■ EXCERPTED RECORDS

━━━━━━━━━━

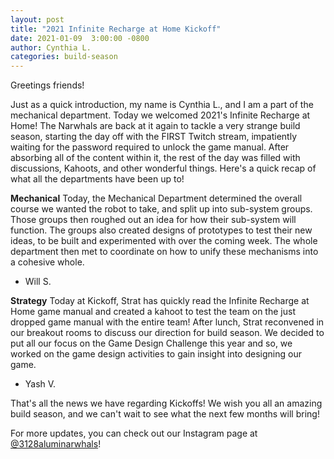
 ```yaml
---
layout: post
title: "2021 Infinite Recharge at Home Kickoff"
date: 2021-01-09  3:00:00 -0800
author: Cynthia L.
categories: build-season
---
```

Greetings friends!

Just as a quick introduction, my name is Cynthia L., and I am a part of the mechanical department. Today we welcomed 2021's Infinite Recharge at Home! The Narwhals are back at it again to tackle a very strange build season, starting the day off with the FIRST Twitch stream, impatiently waiting for the password required to unlock the game manual. After absorbing all of the content within it, the rest of the day was filled with discussions, Kahoots, and other wonderful things. Here's a quick recap of what all the departments have been up to! 

**Mechanical**
Today, the Mechanical Department determined the overall course we wanted the robot to take, and split up into sub-system groups. Those groups then roughed out an idea for how their sub-system will function.  The groups also created designs of prototypes to test their new ideas, to be built and experimented with over the coming week. The whole department then met to coordinate on how to unify these mechanisms into a cohesive whole. 
- Will S.

**Strategy**
Today at Kickoff, Strat has quickly read the Infinite Recharge at Home game manual and created a kahoot to test the team on the just dropped game manual with the entire team! After lunch, Strat reconvened in our breakout rooms to discuss our direction for build season. We decided to put all our focus on the Game Design Challenge this year and so, we worked on the game design activities to gain insight into designing our game.
- Yash V.

That's all the news we have regarding Kickoffs! We wish you all an amazing build season, and we can't wait to see what the next few months will bring!

For more updates, you can check out our Instagram page at [@3128aluminarwhals](https://instagram.com3128aluminarwhals)!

━━━━━━━━━━

■ ACTIVITY
Copy out each line of the data that holds the string "season".

■ TASK RESPONSE
categories: build-season
Just as a quick introduction, my name is Cynthia L., and I am a part of the mechanical department. Today we welcomed 2021's Infinite Recharge at Home! The Narwhals are back at it again to tackle a very strange build season, starting the day off with the FIRST Twitch stream, impatiently waiting for the password required to unlock the game manual. After absorbing all of the content within it, the rest of the day was filled with discussions, Kahoots, and other wonderful things. Here's a quick recap of what all the departments have been up to! 
Today at Kickoff, Strat has quickly read the Infinite Recharge at Home game manual and created a kahoot to test the team on the just dropped game manual with the entire team! After lunch, Strat reconvened in our breakout rooms to discuss our direction for build season. We decided to put all our focus on the Game Design Challenge this year and so, we worked on the game design activities to gain insight into designing our game.
That's all the news we have regarding Kickoffs! We wish you all an amazing build season, and we can't wait to see what the next few months will bring!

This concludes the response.